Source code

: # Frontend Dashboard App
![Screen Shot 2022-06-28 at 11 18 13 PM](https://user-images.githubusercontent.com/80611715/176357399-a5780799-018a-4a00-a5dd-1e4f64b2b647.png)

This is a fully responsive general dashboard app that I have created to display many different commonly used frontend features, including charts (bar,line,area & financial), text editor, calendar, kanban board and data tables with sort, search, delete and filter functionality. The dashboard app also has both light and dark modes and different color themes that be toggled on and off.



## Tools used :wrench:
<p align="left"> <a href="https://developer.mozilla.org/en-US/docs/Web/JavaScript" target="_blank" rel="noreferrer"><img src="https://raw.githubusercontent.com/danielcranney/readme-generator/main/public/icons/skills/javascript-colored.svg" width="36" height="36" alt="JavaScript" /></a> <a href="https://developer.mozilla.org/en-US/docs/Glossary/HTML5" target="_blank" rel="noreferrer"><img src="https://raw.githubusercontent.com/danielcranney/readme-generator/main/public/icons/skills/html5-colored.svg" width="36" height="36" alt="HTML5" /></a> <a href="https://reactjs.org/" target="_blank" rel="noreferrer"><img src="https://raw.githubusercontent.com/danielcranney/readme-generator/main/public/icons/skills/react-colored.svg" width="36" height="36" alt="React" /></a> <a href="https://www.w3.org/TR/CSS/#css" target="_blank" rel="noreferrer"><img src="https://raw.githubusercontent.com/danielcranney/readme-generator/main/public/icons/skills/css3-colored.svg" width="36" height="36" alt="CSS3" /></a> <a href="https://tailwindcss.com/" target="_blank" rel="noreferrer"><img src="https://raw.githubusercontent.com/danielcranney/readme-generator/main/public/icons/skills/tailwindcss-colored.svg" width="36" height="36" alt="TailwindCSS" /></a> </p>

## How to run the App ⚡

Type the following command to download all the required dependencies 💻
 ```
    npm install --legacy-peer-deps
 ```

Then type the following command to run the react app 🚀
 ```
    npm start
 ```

::::::::::

▸ **Exercise objective**
Print every record exactly as it was given.

▸ **Response to this exercise**
Source code

: # Frontend Dashboard App
![Screen Shot 2022-06-28 at 11 18 13 PM](https://user-images.githubusercontent.com/80611715/176357399-a5780799-018a-4a00-a5dd-1e4f64b2b647.png)

This is a fully responsive general dashboard app that I have created to display many different commonly used frontend features, including charts (bar,line,area & financial), text editor, calendar, kanban board and data tables with sort, search, delete and filter functionality. The dashboard app also has both light and dark modes and different color themes that be toggled on and off.



## Tools used :wrench:
<p align="left"> <a href="https://developer.mozilla.org/en-US/docs/Web/JavaScript" target="_blank" rel="noreferrer"><img src="https://raw.githubusercontent.com/danielcranney/readme-generator/main/public/icons/skills/javascript-colored.svg" width="36" height="36" alt="JavaScript" /></a> <a href="https://developer.mozilla.org/en-US/docs/Glossary/HTML5" target="_blank" rel="noreferrer"><img src="https://raw.githubusercontent.com/danielcranney/readme-generator/main/public/icons/skills/html5-colored.svg" width="36" height="36" alt="HTML5" /></a> <a href="https://reactjs.org/" target="_blank" rel="noreferrer"><img src="https://raw.githubusercontent.com/danielcranney/readme-generator/main/public/icons/skills/react-colored.svg" width="36" height="36" alt="React" /></a> <a href="https://www.w3.org/TR/CSS/#css" target="_blank" rel="noreferrer"><img src="https://raw.githubusercontent.com/danielcranney/readme-generator/main/public/icons/skills/css3-colored.svg" width="36" height="36" alt="CSS3" /></a> <a href="https://tailwindcss.com/" target="_blank" rel="noreferrer"><img src="https://raw.githubusercontent.com/danielcranney/readme-generator/main/public/icons/skills/tailwindcss-colored.svg" width="36" height="36" alt="TailwindCSS" /></a> </p>

## How to run the App ⚡

Type the following command to download all the required dependencies 💻
 ```
    npm install --legacy-peer-deps
 ```

Then type the following command to run the react app 🚀
 ```
    npm start
 ```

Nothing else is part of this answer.